*** Begin section ***
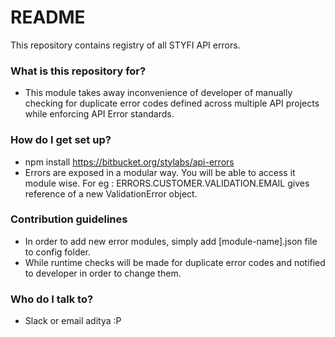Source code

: # README #

This repository contains registry of all STYFI API errors.

### What is this repository for? ###

* This module takes away inconvenience of developer of manually checking for duplicate error codes defined across multiple API projects 
while enforcing API Error standards.


### How do I get set up? ###

* npm install https://bitbucket.org/stylabs/api-errors
* Errors are exposed in a modular way. You will be able to access it module wise. 
 For eg : ERRORS.CUSTOMER.VALIDATION.EMAIL gives reference of a new ValidationError object.

### Contribution guidelines ###

* In order to add new error modules, simply add [module-name].json file to config folder.
* While runtime checks will be made for duplicate error codes and notified to developer in order to change them.

### Who do I talk to? ###

* Slack or email aditya :P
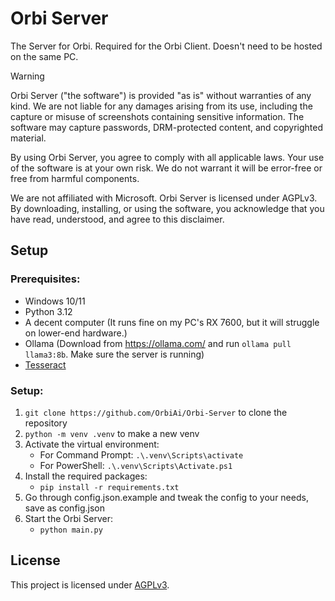 ﻿# Orbi Server
The Server for Orbi. Required for the Orbi Client. Doesn't need to be hosted on the same PC.

> [!WARNING]
> Orbi Server ("the software") is provided "as is" without warranties of any kind. We are not liable for any damages arising from its use, including the capture or misuse of screenshots containing sensitive information. The software may capture passwords, DRM-protected content, and copyrighted material.
>
> By using Orbi Server, you agree to comply with all applicable laws. Your use of the software is at your own risk. We do not warrant it will be error-free or free from harmful components.
>
> We are not affiliated with Microsoft. Orbi Server is licensed under AGPLv3. By downloading, installing, or using the software, you acknowledge that you have read, understood, and agree to this disclaimer.

## Setup
### Prerequisites:
- Windows 10/11
- Python 3.12
- A decent computer (It runs fine on my PC's RX 7600, but it will struggle on lower-end hardware.)
- Ollama (Download from https://ollama.com/ and run `ollama pull llama3:8b`. Make sure the server is running)
- [Tesseract](https://github.com/UB-Mannheim/tesseract/releases/latest)
### Setup:
1. `git clone https://github.com/OrbiAi/Orbi-Server` to clone the repository
2. `python -m venv .venv` to make a new venv
3. Activate the virtual environment:
    - For Command Prompt: `.\.venv\Scripts\activate`
    - For PowerShell: `.\.venv\Scripts\Activate.ps1`
4. Install the required packages:
    - `pip install -r requirements.txt`
5. Go through config.json.example and tweak the config to your needs, save as config.json
6. Start the Orbi Server:
    - `python main.py`

## License
This project is licensed under [AGPLv3](LICENSE).
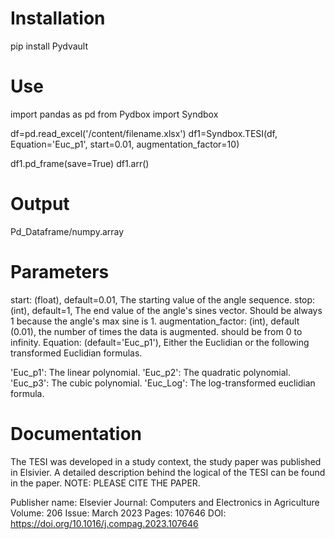 # Installation 
pip install Pydvault

# Use
import pandas as pd
from Pydbox import Syndbox

df=pd.read_excel('/content/filename.xlsx')
df1=Syndbox.TESI(df, Equation='Euc_p1', 
                    start=0.01,
                    augmentation_factor=10)
                              
df1.pd_frame(save=True)
df1.arr()

# Output
Pd_Dataframe/numpy.array

# Parameters 
start: (float), default=0.01, The starting value of the angle sequence. 
stop: (int), default=1, The end value of the angle's sines vector. Should be always 1 because the angle's max sine is 1. 
augmentation_factor: (int), default (0.01), the number of times the data is augmented. should be from 0 to infinity.
Equation: (default='Euc_p1'), Either the Euclidian or the following transformed Euclidian formulas. 

'Euc_p1': The linear polynomial.
'Euc_p2': The quadratic polynomial. 
'Euc_p3': The cubic polynomial.
'Euc_Log': The log-transformed euclidian formula. 

# Documentation
The TESI was developed in a study context, the study paper was published in Elsivier. 
A detailed description behind the logical of the TESI can be found in the paper.
NOTE: PLEASE CITE THE PAPER. 

Publisher name: Elsevier
Journal: Computers and Electronics in Agriculture
Volume: 206
Issue: March 2023
Pages: 107646
DOI: https://doi.org/10.1016/j.compag.2023.107646

 
 
 
 
 
 
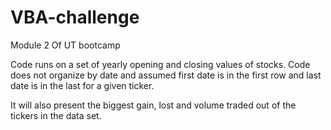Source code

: # VBA-challenge
Module 2 Of UT bootcamp

Code runs on a set of yearly opening and closing values of stocks. Code does not organize by date and assumed first date is in the first row and last date is in the last for a given ticker.

It will also present the biggest gain, lost and volume traded out of the tickers in the data set.
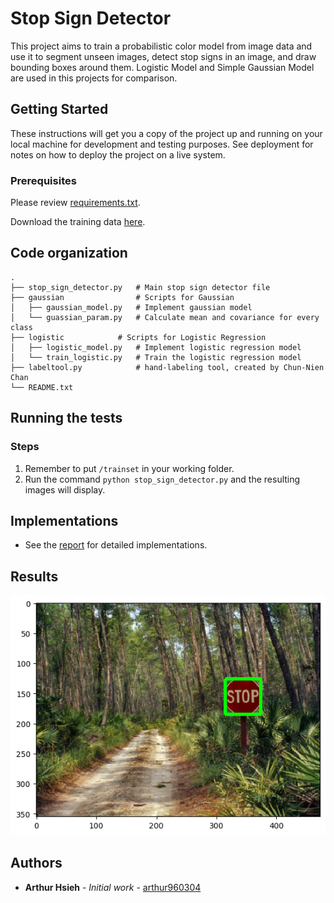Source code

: # Stop Sign Detector

This project aims to train a probabilistic color model from image data and use it to segment unseen images, detect stop signs in an image, and draw bounding boxes around them. Logistic Model and Simple Gaussian Model are used in this projects for comparison.


## Getting Started

These instructions will get you a copy of the project up and running on your local machine for development and testing purposes. See deployment for notes on how to deploy the project on a live system.

### Prerequisites

Please review [requirements.txt](https://github.com/arthur960304/color-segmentation/blob/master/requirements.txt).

Download the training data [here](https://drive.google.com/open?id=158j9YPU_k0C2HijSh_9kc8x8VUMwF2ZU).

## Code organization

    .
    ├── stop_sign_detector.py   # Main stop sign detector file
    ├── gaussian                # Scripts for Gaussian
    │   ├── gaussian_model.py   # Implement gaussian model
    │   └── guassian_param.py   # Calculate mean and covariance for every class
    ├── logistic		    # Scripts for Logistic Regression
    │   ├── logistic_model.py   # Implement logistic regression model
    │   └── train_logistic.py   # Train the logistic regression model
    ├── labeltool.py            # hand-labeling tool, created by Chun-Nien Chan
    └── README.txt

## Running the tests

### Steps

1. Remember to put `/trainset` in your working folder.
2. Run the command `python stop_sign_detector.py` and the resulting images will display.

## Implementations

* See the [report](https://github.com/arthur960304/color-segmentation/blob/master/report/report.pdf) for detailed implementations.

## Results
![Example Result](https://github.com/arthur960304/color-segmentation/blob/master/results/log_bbox_1.png)


## Authors

* **Arthur Hsieh** - *Initial work* - [arthur960304](https://github.com/arthur960304)
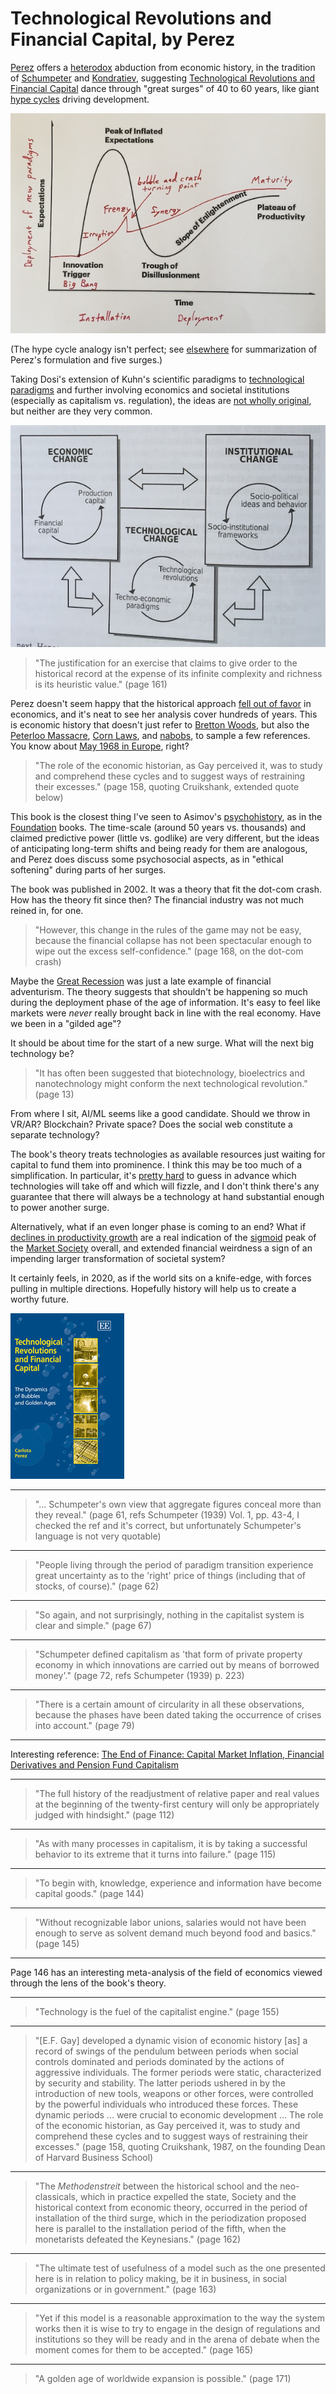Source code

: # Technological Revolutions and Financial Capital, by Perez

[Perez][] offers a [heterodox][] abduction from economic history, in
the tradition of [Schumpeter][] and [Kondratiev][], suggesting
[Technological Revolutions and Financial Capital][] dance through
"great surges" of 40 to 60 years, like giant [hype cycles][] driving
development.

[Perez]: https://en.wikipedia.org/wiki/Carlota_Perez
[heterodox]: https://en.wikipedia.org/wiki/The_Other_Canon_Foundation "The Other Canon"
[Schumpeter]: https://en.wikipedia.org/wiki/Joseph_Schumpeter
[Kondratiev]: https://en.wikipedia.org/wiki/Kondratiev_wave
[Technological Revolutions and Financial Capital]: https://en.wikipedia.org/wiki/Technological_Revolutions_and_Financial_Capital
[hype cycles]: https://en.wikipedia.org/wiki/Hype_cycle

![hype cycle overlaid with great surge pattern](cycle.jpg)

(The hype cycle analogy isn't perfect; see [elsewhere][] for
summarization of Perez's formulation and five surges.)

[elsewhere]: https://en.wikipedia.org/wiki/Technological_Revolutions_and_Financial_Capital

Taking Dosi's extension of Kuhn's scientific paradigms to
[technological paradigms][] and further involving economics and
societal institutions (especially as capitalism vs. regulation), the
ideas are [not wholly original][], but neither are they very common.

[technological paradigms]: https://en.wikipedia.org/wiki/Technological_paradigm#Giovanni_Dosi
[not wholly original]: https://www.oxfordscholarship.com/view/10.1093/0199251053.001.0001/acprof-9780199251056 "As Time Goes By, Freeman and Louçã"

![diagram of technological, economic, and institutional change](diagram.jpg)

> "The justification for an exercise that claims to give order to the
> historical record at the expense of its infinite complexity and
> richness is its heuristic value." (page 161)

Perez doesn't seem happy that the historical approach
[fell out of favor][] in economics, and it's neat to see her analysis
cover hundreds of years. This is economic history that doesn't just
refer to [Bretton Woods][], but also the [Peterloo Massacre][],
[Corn Laws][], and [nabobs][], to sample a few references. You know
about [May 1968 in Europe][], right?

[fell out of favor]: https://en.wikipedia.org/wiki/Methodenstreit "Methodenstreit"
[Bretton Woods]: https://en.wikipedia.org/wiki/Bretton_Woods_system
[Peterloo Massacre]: https://en.wikipedia.org/wiki/Peterloo_Massacre
[Corn Laws]: https://en.wikipedia.org/wiki/Corn_Laws
[nabobs]: https://en.wikipedia.org/wiki/Nabob
[May 1968 in Europe]: https://en.wikipedia.org/wiki/May_68

> "The role of the economic historian, as Gay perceived it, was to
> study and comprehend these cycles and to suggest ways of restraining
> their excesses." (page 158, quoting Cruikshank, extended quote
> below)

This book is the closest thing I've seen to Asimov's
[psychohistory][], as in the [Foundation][] books. The time-scale
(around 50 years vs. thousands) and claimed predictive power (little
vs. godlike) are very different, but the ideas of anticipating
long-term shifts and being ready for them are analogous, and Perez
does discuss some psychosocial aspects, as in "ethical softening"
during parts of her surges.

[psychohistory]: https://en.wikipedia.org/wiki/Psychohistory_(fictional)
[Foundation]: /20200714-foundation_trilogy/

The book was published in 2002. It was a theory that fit the dot-com
crash. How has the theory fit since then? The financial industry was
not much reined in, for one.

> "However, this change in the rules of the game may not be easy,
> because the financial collapse has not been spectacular enough to
> wipe out the excess self-confidence." (page 168, on the dot-com
> crash)

Maybe the [Great Recession][] was just a late example of financial
adventurism. The theory suggests that shouldn't be happening so much
during the deployment phase of the age of information. It's easy to
feel like markets were _never_ really brought back in line with the
real economy. Have we been in a "gilded age"?

[Great Recession]: https://en.wikipedia.org/wiki/Great_Recession

It should be about time for the start of a new surge. What will the
next big technology be?

> "It has often been suggested that biotechnology, bioelectrics and
> nanotechnology might conform the next technological revolution."
> (page 13)

From where I sit, AI/ML seems like a good candidate. Should we throw
in VR/AR? Blockchain? Private space? Does the social web constitute a
separate technology?

The book's theory treats technologies as available resources just
waiting for capital to fund them into prominence. I think this may be
too much of a simplification. In particular, it's [pretty hard][] to
guess in advance which technologies will take off and which will
fizzle, and I don't think there's any guarantee that there will always
be a technology at hand substantial enough to power another surge.

[pretty hard]: https://www.linkedin.com/pulse/8-lessons-from-20-years-hype-cycles-michael-mullany/

Alternatively, what if an even longer phase is coming to an end? What
if [declines in productivity growth][] are a real indication of the
[sigmoid][] peak of the [Market Society][] overall, and extended
financial weirdness a sign of an impending larger transformation of
societal system?

[declines in productivity growth]: https://en.wikipedia.org/wiki/Productivity_paradox
[sigmoid]: https://en.wikipedia.org/wiki/Sigmoid_function
[Market Society]: https://en.wikipedia.org/wiki/The_Great_Transformation_(book) "The Great Transformation"

It certainly feels, in 2020, as if the world sits on a knife-edge,
with forces pulling in multiple directions. Hopefully history will
help us to create a worthy future.

![book cover](book_cover.jpg)


---

> "... Schumpeter's own view that aggregate figures conceal more than
> they reveal." (page 61, refs Schumpeter (1939) Vol. 1, pp. 43-4, I
> checked the ref and it's correct, but unfortunately Schumpeter's
> language is not very quotable)


---

> "People living through the period of paradigm transition experience
> great uncertainty as to the 'right' price of things (including that
> of stocks, of course)." (page 62)


---

> "So again, and not surprisingly, nothing in the capitalist system is
> clear and simple." (page 67)


---

> "Schumpeter defined capitalism as 'that form of private property
> economy in which innovations are carried out by means of borrowed
> money'." (page 72, refs Schumpeter (1939) p. 223)


---

> "There is a certain amount of circularity in all these observations,
> because the phases have been dated taking the occurrence of crises
> into account." (page 79)


---

Interesting reference: [The End of Finance: Capital Market Inflation, Financial Derivatives and Pension Fund Capitalism](https://www.amazon.com/End-Finance-Inflation-Derivatives-Capitalism/dp/0415208815)


---

> "The full history of the readjustment of relative paper and real
> values at the beginning of the twenty-first century will only be
> appropriately judged with hindsight." (page 112)


---

> "As with many processes in capitalism, it is by taking a successful
> behavior to its extreme that it turns into failure." (page 115)


---

> "To begin with, knowledge, experience and information have become
> capital goods." (page 144)


---

> "Without recognizable labor unions, salaries would not have been
> enough to serve as solvent demand much beyond food and basics."
> (page 145)


---

Page 146 has an interesting meta-analysis of the field of economics
viewed through the lens of the book's theory.


---

> "Technology is the fuel of the capitalist engine." (page 155)


---

> "[E.F. Gay] developed a dynamic vision of economic history [as] a
> record of swings of the pendulum between periods when social
> controls dominated and periods dominated by the actions of
> aggressive individuals. The former periods were static,
> characterized by security and stability. The latter periods ushered
> in by the introduction of new tools, weapons or other forces, were
> controlled by the powerful individuals who introduced these forces.
> These dynamic periods ... were crucial to economic development ...
> The role of the economic historian, as Gay perceived it, was to
> study and comprehend these cycles and to suggest ways of restraining
> their excesses." (page 158, quoting Cruikshank, 1987, on the
> founding Dean of Harvard Business School)


---

> "The _Methodenstreit_ between the historical school and the
> neo-classicals, which in practice expelled the state, Society and
> the historical context from economic theory, occurred in the period
> of installation of the third surge, which in the periodization
> proposed here is parallel to the installation period of the fifth,
> when the monetarists defeated the Keynesians." (page 162)


---

> "The ultimate test of usefulness of a model such as the one
> presented here is in relation to policy making, be it in business,
> in social organizations or in government." (page 163)


---

> "Yet if this model is a reasonable approximation to the way the
> system works then it is wise to try to engage in the design of
> regulations and institutions so they will be ready and in the arena
> of debate when the moment comes for them to be accepted." (page 165)


---

> "A golden age of worldwide expansion is possible." (page 171)
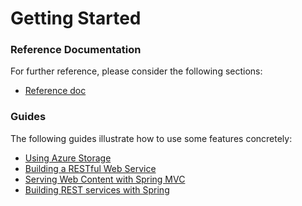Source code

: # Getting Started

### Reference Documentation
For further reference, please consider the following sections:

* [Reference doc](https://github.com/Microsoft/azure-spring-boot/tree/master/azure-spring-boot-starters/azure-storage-spring-boot-starter)

### Guides
The following guides illustrate how to use some features concretely:

* [Using Azure Storage](https://github.com/Microsoft/azure-spring-boot/tree/master/azure-spring-boot-samples/azure-storage-spring-boot-sample)
* [Building a RESTful Web Service](https://spring.io/guides/gs/rest-service/)
* [Serving Web Content with Spring MVC](https://spring.io/guides/gs/serving-web-content/)
* [Building REST services with Spring](https://spring.io/guides/tutorials/bookmarks/)

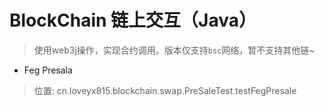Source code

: # BlockChain 链上交互（Java）
> 使用web3j操作，实现合约调用。版本仅支持`bsc`网络，暂不支持其他链~


 - Feg Presala
 > 位置: cn.loveyx815.blockchain.swap.PreSaleTest.testFegPresale


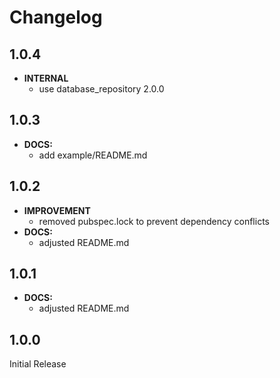 # Changelog
## 1.0.4
 - **INTERNAL**
   - use database_repository 2.0.0
## 1.0.3
 - **DOCS:** 
    - add example/README.md 

## 1.0.2
 - **IMPROVEMENT**
    - removed pubspec.lock to prevent dependency conflicts
 - **DOCS:** 
    - adjusted README.md
 
## 1.0.1
 - **DOCS:** 
    - adjusted README.md
## 1.0.0
Initial Release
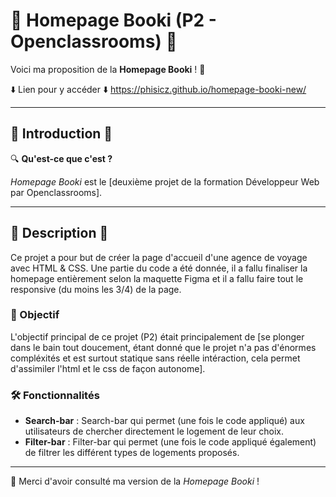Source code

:# 🚀 Homepage Booki (P2 - Openclassrooms) 🚀

Voici ma proposition de la **Homepage Booki** ! 👋

⬇️ Lien pour y accéder ⬇️
https://phisicz.github.io/homepage-booki-new/

---

## 📌 Introduction 📌

🔍 **Qu'est-ce que c'est ?**

*Homepage Booki* est le [deuxième projet de la formation Développeur Web par Openclassrooms].

---

## 📖 Description 📖
Ce projet a pour but de créer la page d'accueil d'une agence de voyage avec HTML & CSS. Une partie du code a été donnée, il a fallu finaliser la homepage entièrement selon la maquette Figma et il a fallu faire tout le responsive (du moins les 3/4) de la page.

### 🎯 Objectif

L'objectif principal de ce projet (P2) était principalement de [se plonger dans le bain tout doucement, étant donné que le projet n'a pas d'énormes compléxités et est surtout statique sans réelle intéraction, cela permet d'assimiler l'html et le css de façon autonome].

### 🛠️ Fonctionnalités

- **Search-bar** : Search-bar qui permet (une fois le code appliqué) aux utilisateurs de chercher directement le logement de leur choix.
- **Filter-bar** : Filter-bar qui permet (une fois le code appliqué également) de filtrer les différent types de logements proposés.

---

🤝 Merci d'avoir consulté ma version de la *Homepage Booki* !
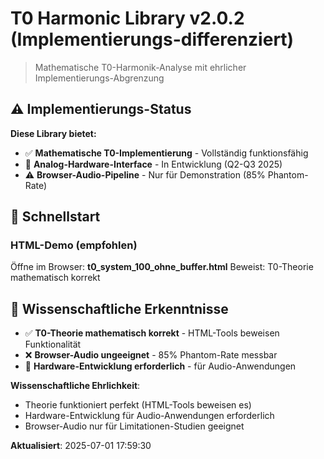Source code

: ﻿# T0 Harmonic Library v2.0.2 (Implementierungs-differenziert)

> Mathematische T0-Harmonik-Analyse mit ehrlicher Implementierungs-Abgrenzung

## ⚠️ Implementierungs-Status

**Diese Library bietet:**
- ✅ **Mathematische T0-Implementierung** - Vollständig funktionsfähig
- 🔄 **Analog-Hardware-Interface** - In Entwicklung (Q2-Q3 2025)
- ⚠️ **Browser-Audio-Pipeline** - Nur für Demonstration (85% Phantom-Rate)

## 🎯 Schnellstart

### HTML-Demo (empfohlen)
Öffne im Browser: **t0_system_100_ohne_buffer.html**
Beweist: T0-Theorie mathematisch korrekt

## 🔬 Wissenschaftliche Erkenntnisse

- ✅ **T0-Theorie mathematisch korrekt** - HTML-Tools beweisen Funktionalität
- ❌ **Browser-Audio ungeeignet** - 85% Phantom-Rate messbar
- 🔄 **Hardware-Entwicklung erforderlich** - für Audio-Anwendungen

**Wissenschaftliche Ehrlichkeit**: 
- Theorie funktioniert perfekt (HTML-Tools beweisen es)
- Hardware-Entwicklung für Audio-Anwendungen erforderlich  
- Browser-Audio nur für Limitationen-Studien geeignet

**Aktualisiert**: 2025-07-01 17:59:30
*** End section ***
__ACTIVITY__:
All that belongs in the answer is the run of lines above from the line containing "other forces, were" through the line containing "state, Society and", exactly as written.

__THE ANSWER__:
> in by the introduction of new tools, weapons or other forces, were
> controlled by the powerful individuals who introduced these forces.
> These dynamic periods ... were crucial to economic development ...
> The role of the economic historian, as Gay perceived it, was to
> study and comprehend these cycles and to suggest ways of restraining
> their excesses." (page 158, quoting Cruikshank, 1987, on the
> founding Dean of Harvard Business School)


---

> "The _Methodenstreit_ between the historical school and the
> neo-classicals, which in practice expelled the state, Society and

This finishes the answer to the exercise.